Capturing cluster-level variability alongside the average score offers a more comprehensive view of academic achievement, with both metrics providing unique insights that can guide more targeted student or school-specific evaluations and support. The idea that average performance and variability convey distinct information is by no means a novel one, and it has been discussed at the levels of students and at the level of school classes and schools.
At the school level, Raudenbush and Bryk (1987) developed a statistical framework to study how organizational characteristics predict variability in academic achievement. Their work showed that dispersion in outcomes is not just statistical noise. Instead, these differences can reveal whether schools help reduce or increase inequality. Socioeconomic status (SES) is a key factor that affects differences both within and between schools. A student’s family SES influences their access to resources and learning opportunities, which affects their achievement and persistence (Lurie et al., 2021; Tompsett & Knoester, 2023; von Stumm et al., 2022).
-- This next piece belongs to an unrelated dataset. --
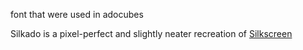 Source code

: font that were used in adocubes

Silkado is a pixel-perfect and slightly neater recreation of [Silkscreen](https://fonts.google.com/specimen/Silkscreen)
At the same time, the school-level SES, which often reflects patterns of residential and financial segregation, shapes the availability of resources, teacher quality, and curriculum offerings (Perry et al., 2022; Sirin, 2005). These factors lead to large differences between schools in both average achievement and the extent of achievement variation, with lower-quality schools often worsening socioeconomic inequality, while higher-quality schools can sometimes help reduce it (Borgen et al., 2025). Teacher biases against students from lower-SES backgrounds and differences in how schools are organized, such as school size or the range of math courses offered, can also affect how much achievement varies within schools (Doyle et al., 2023).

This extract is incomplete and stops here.